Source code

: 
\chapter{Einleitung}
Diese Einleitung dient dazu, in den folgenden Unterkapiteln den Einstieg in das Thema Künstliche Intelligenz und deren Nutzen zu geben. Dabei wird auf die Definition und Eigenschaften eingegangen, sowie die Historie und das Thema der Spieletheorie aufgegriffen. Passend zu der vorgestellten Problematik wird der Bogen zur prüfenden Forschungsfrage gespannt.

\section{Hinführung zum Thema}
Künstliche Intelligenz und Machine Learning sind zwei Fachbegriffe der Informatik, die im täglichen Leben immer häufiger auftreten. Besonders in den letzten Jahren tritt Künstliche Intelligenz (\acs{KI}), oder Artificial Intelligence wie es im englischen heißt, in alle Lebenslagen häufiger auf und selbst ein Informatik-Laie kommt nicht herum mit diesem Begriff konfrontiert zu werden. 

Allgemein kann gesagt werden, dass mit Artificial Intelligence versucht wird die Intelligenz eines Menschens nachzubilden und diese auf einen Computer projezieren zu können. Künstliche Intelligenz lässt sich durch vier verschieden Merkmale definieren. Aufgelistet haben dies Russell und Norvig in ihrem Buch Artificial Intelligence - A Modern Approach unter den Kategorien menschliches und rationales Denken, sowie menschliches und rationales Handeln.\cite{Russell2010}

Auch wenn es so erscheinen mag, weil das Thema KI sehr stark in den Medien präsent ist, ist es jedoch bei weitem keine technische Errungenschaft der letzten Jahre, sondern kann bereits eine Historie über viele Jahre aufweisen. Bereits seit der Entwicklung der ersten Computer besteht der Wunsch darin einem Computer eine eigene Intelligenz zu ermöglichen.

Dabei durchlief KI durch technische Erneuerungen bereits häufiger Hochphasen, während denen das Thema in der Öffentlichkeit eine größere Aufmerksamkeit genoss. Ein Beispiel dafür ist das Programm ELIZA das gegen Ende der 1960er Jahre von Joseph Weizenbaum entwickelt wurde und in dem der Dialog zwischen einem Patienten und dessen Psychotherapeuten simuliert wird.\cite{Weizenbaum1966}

---*---

PROBLEM REQUIREMENTS ->
For every line above that holds the word "letzten", report the whole line.

REPLY ->
Künstliche Intelligenz und Machine Learning sind zwei Fachbegriffe der Informatik, die im täglichen Leben immer häufiger auftreten. Besonders in den letzten Jahren tritt Künstliche Intelligenz (\acs{KI}), oder Artificial Intelligence wie es im englischen heißt, in alle Lebenslagen häufiger auf und selbst ein Informatik-Laie kommt nicht herum mit diesem Begriff konfrontiert zu werden. 
Auch wenn es so erscheinen mag, weil das Thema KI sehr stark in den Medien präsent ist, ist es jedoch bei weitem keine technische Errungenschaft der letzten Jahre, sondern kann bereits eine Historie über viele Jahre aufweisen. Bereits seit der Entwicklung der ersten Computer besteht der Wunsch darin einem Computer eine eigene Intelligenz zu ermöglichen.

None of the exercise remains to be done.